Sunday, July 5, 2009

Honor killing of the 17 year old girl Dua (Du'a) Khalil Aswad in Iraq

Moving this post from my blog

I met Dr. Sureya Sayadi a couple of days ago at a restaurant in Fremont. We had quite a heated debate,I disagree with a lot of what she believes in, she did have some valid points though. Here is the video from her website. CNN couldn't show more than two minutes of it, here you can see the whole 10 minutes.

Video of honor killing of Du'a Khalil in Iraq

Warning: This video contains extremely disturbing images.

If you thought there was a limit to the barbarism man is capable of, think again. A 17 year old Kurdish girl by the name of Du'a is stoned to death for allegedly having an affair with a sunni boy. She is dragged to the middle of a bazaar by her own cousin and then brutally stoned to death while a large crowd of men not only watch but actively participate in the act. It is important to note that despite the chants of Allah-O-Akbar in the movie, this murder has nothing to do with Islam. Also this was not done in the name of Islam. The Yezidi tribe that this poor girl belonged to is held captive by its savage traditions. Yezidis have been persecuted for centuries by many different civilizations. Even after many migrations and forced Islamization by the Ottomans, they have kept their traditions.

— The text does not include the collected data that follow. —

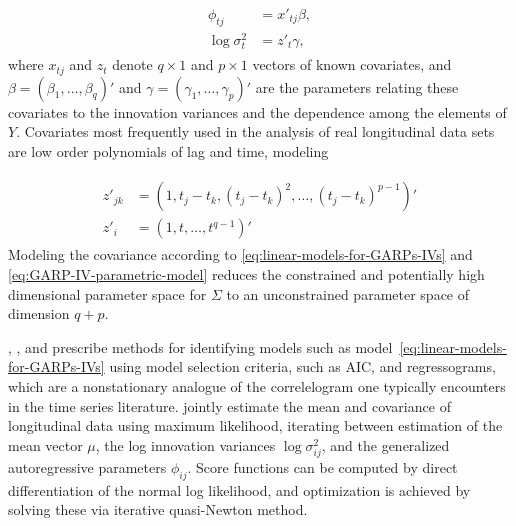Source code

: \begin{align}
\begin{split} \label{eq:linear-models-for-GARPs-IVs}
\phi_{tj} &= x'_{tj} \beta,\\
\log\sigma_t^2 &= z'_t \gamma,
\end{split}
\end{align}
\noindent
where $x_{tj}$ and $z_{t}$ denote $q \times 1$ and $p \times 1$ vectors of known covariates, and $\beta = \left(\beta_1,\dots, \beta_q \right)'$ and $\gamma = \left(\gamma_1,\dots, \gamma_p \right)'$ are the parameters relating these covariates to the innovation variances and the dependence among the elements of $Y$. Covariates most frequently used in the analysis of real longitudinal data sets are low order polynomials of lag and time, modeling

\begin{align}
\begin{split}  \label{eq:GARP-IV-parametric-model}
z'_{jk} &= \left(1, t_j - t_k, \left(t_j - t_k\right)^2,\dots, \left(t_j - t_k\right)^{p-1}\right)' \\
z'_{i}  &= \left(1, t, \dots, t^{q-1}\right)'
\end{split}
\end{align}
\noindent
Modeling the covariance according to \ref{eq:linear-models-for-GARPs-IVs} and \ref{eq:GARP-IV-parametric-model} reduces the constrained and potentially high dimensional parameter space for $\Sigma$ to an unconstrained parameter space of dimension $q + p$.

\bigskip

\citet{pourahmadi1999joint}, \citet{pourahmadi2000maximum}, and \citet{pan2006regression} prescribe methods for identifying models such as model~\ref{eq:linear-models-for-GARPs-IVs} using model selection criteria, such as AIC, and regressograms, which are a nonstationary analogue of the correlelogram one typically encounters in the time series literature. \citet{pan2003modelling} jointly estimate the mean and covariance of longitudinal data using maximum likelihood, iterating between estimation of the mean vector $\mu$, the log innovation variances $\log \sigma_{ij}^2$, and the generalized autoregressive parameters $\phi_{ij}$. Score functions can be computed  by direct differentiation of the normal log likelihood, and optimization is achieved by solving these via iterative quasi-Newton method. 


\bigskip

What drives an otherwise sane human being to ruthlessly kill another person and that too one of his own family? Is it honor? But what is honor anyway and why is it restored by taking a human life. Generally we like to shrug away such incidents as acts of savagery by the illiterate, the unenlightened among us. Depending on the flavor of stereotyping you subscribe to, you might be inclined to think that this was just another barbaric act by the savage Arabs. Such simple explanations, however, are constantly being challenged in the world we live in. We can't explain it that easily, there probably isn't one size that fits all. What drives a student in a prestigious institution such as Virginia Tech to systematically murder so many of his class mates is probably a very different emotion than the one that motivates a suicide bomber in Baghdad to take his life. or is it? Would a terrorist be able to do it if he didn't have the comfort of a gun or a bomb to shield himself with, if instead all his victims were tied down and he had to stone and maim each one to death. Would he be able to bear the screams of innocent children. The men who participated in stoning this innocent girl or those that slaughtered Daniel Pearl are at some level more savage than the suicide bombers or the carpet bombers. They don't have to visualize the consequence of their action, they can see it. They have to live it and live with it. And yet they do it.

This should remind us once again how fundamentalist beliefs in any ideology be it religious, tradition, nationalism or caste can drive men to commit unspeakable acts of horror. We witnessed that in Holocaust against the Jews, US plundering in Viet Nam, Pakistanis slaughtering Bengalis, genocide of Muslims in Bosnia and of Tutsis in Rawanda and last but not least the ongoing genocide in Darfur. Actors change yet the plot remains the same.

Is it really ideology though, I am not so sure. Would a suicide bomber still be impelled solely by his beliefs to take so many lives if he was *not* to become a hero in his own community. Is it his way of standing out, if not in life then in death. Is he thus at the core driven by the same emotion that drives a painter to paint a master piece? I don't think it's only the seventy virgins, they are the consequence not the cause. At the end of the day, it's very selfish, very worldly. Religion, God, Tradition, etc. are all slogans, excuses used to pacify one's own conscience. It's not even revenge, revenge is futile unless it's accompanied by glory. "Honor" needs an audience, it's not won and lost in isolation.